Fig. 1 |. LILRB3 promotes monocytic AML progression.

a, Overall survival of AML patients grouped based on LILRB3 expression; data from the TCGA database were analyzed. b, Relative LILRB3 expression in different AML subtypes (mRNA expression normalized to GAPDH); data from the TCGA database. c, LILRB3 expression on AML cell lines. d, Percentages of dead cells in AML cultures treated with anti-LILRB3 antibody or IgG (n=3 independent cell cultures). e, LILRB3 expression on AML cells expressing control shRNA (shRNA-C) or LILRB3-specific shRNAs (shRNA-1 or −2). f, Left: Whole-body images for luciferase of NSG mice engrafted with Molm13 cells expressing luciferase and indicated shRNAs over time. Right: Survival of mice (n=3 independent mice). g, Left: Images of NGS mice engrafted with THP-1 AML and treated with dox at 19 days (once, gavage 2 mg/mouse) post-engraftment to induce shRNA expression.

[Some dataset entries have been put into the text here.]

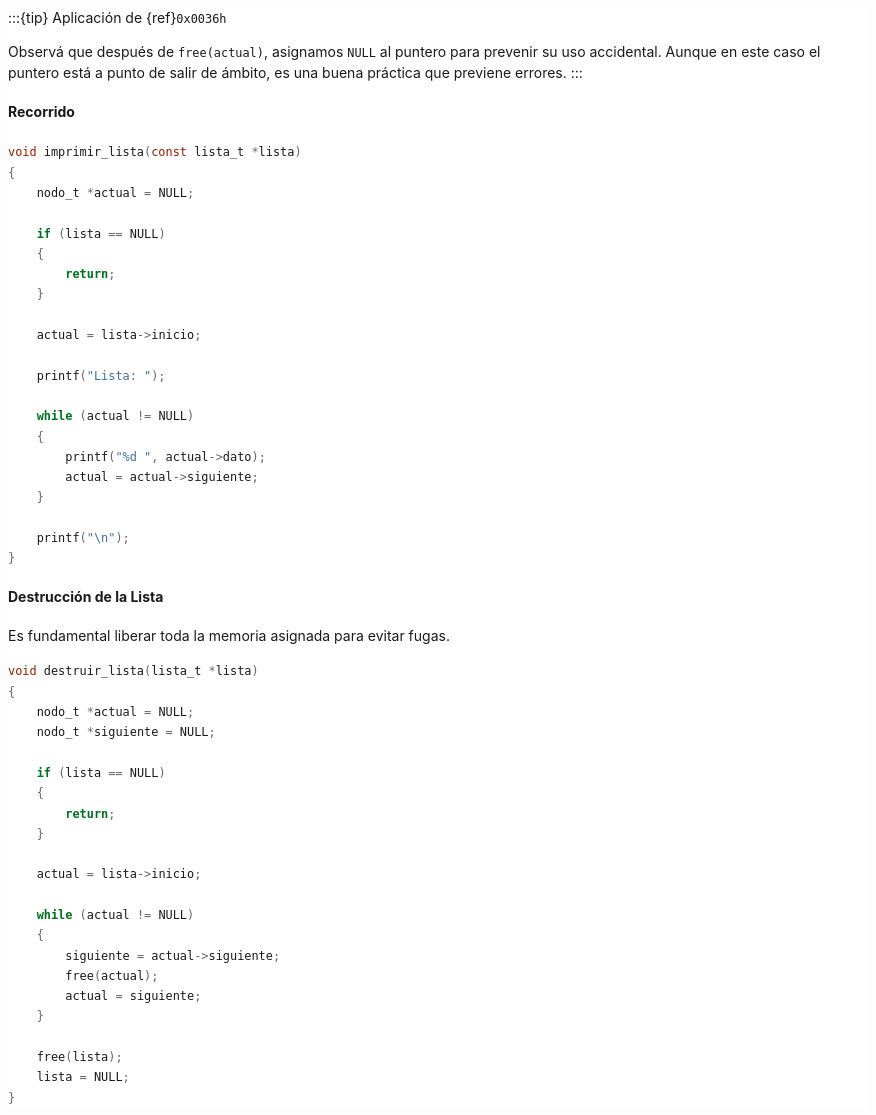 :::{tip} Aplicación de {ref}`0x0036h`

Observá que después de `free(actual)`, asignamos `NULL` al puntero para prevenir su uso accidental. Aunque en este caso el puntero está a punto de salir de ámbito, es una buena práctica que previene errores.
:::

#### Recorrido

```c
void imprimir_lista(const lista_t *lista)
{
    nodo_t *actual = NULL;
    
    if (lista == NULL)
    {
        return;
    }
    
    actual = lista->inicio;
    
    printf("Lista: ");
    
    while (actual != NULL)
    {
        printf("%d ", actual->dato);
        actual = actual->siguiente;
    }
    
    printf("\n");
}
```

#### Destrucción de la Lista

Es fundamental liberar toda la memoria asignada para evitar fugas.

```c
void destruir_lista(lista_t *lista)
{
    nodo_t *actual = NULL;
    nodo_t *siguiente = NULL;
    
    if (lista == NULL)
    {
        return;
    }
    
    actual = lista->inicio;
    
    while (actual != NULL)
    {
        siguiente = actual->siguiente;
        free(actual);
        actual = siguiente;
    }
    
    free(lista);
    lista = NULL;
}
```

Right: Survival of mice (n=3 independent mice). h, Schematic of retroviral vector used to create a mouse model to study the function of LILRB3. i, Representative FACS analyses and plot of percentages of GFP⁺ AML cells expressing B3-FL and B3del ICD in peripheral blood of engrafted mice (normal peripheral blood sample as a negative control for gating GFP positive population). j, Percentages of GFP⁺ AML cells expressing B3-FL and B3del ICD in bone marrow (BM), spleen (SPL), and liver of mice at 27 days after engraftment (n=4 independent mice). k, Representative images and average weights of spleen and liver of mice engrafted with GFP⁺ AML cells expressing B3-FL and B3del ICD at 27 days (n=4 independent mice). l, Clone forming assay (CFU) of GFP⁺ AML cells expressing B3-FL or B3del ICD isolated from bone marrow (n=3 independent cell cultures). m, Survival of the mice engrafted with AML cells expressing B3-FL and B3del ICD (n=4 independent mice). The data are presented as mean ± s.e.m, and p values were calculated by two-tailed t-test except for a, f, g and m by log-rank test.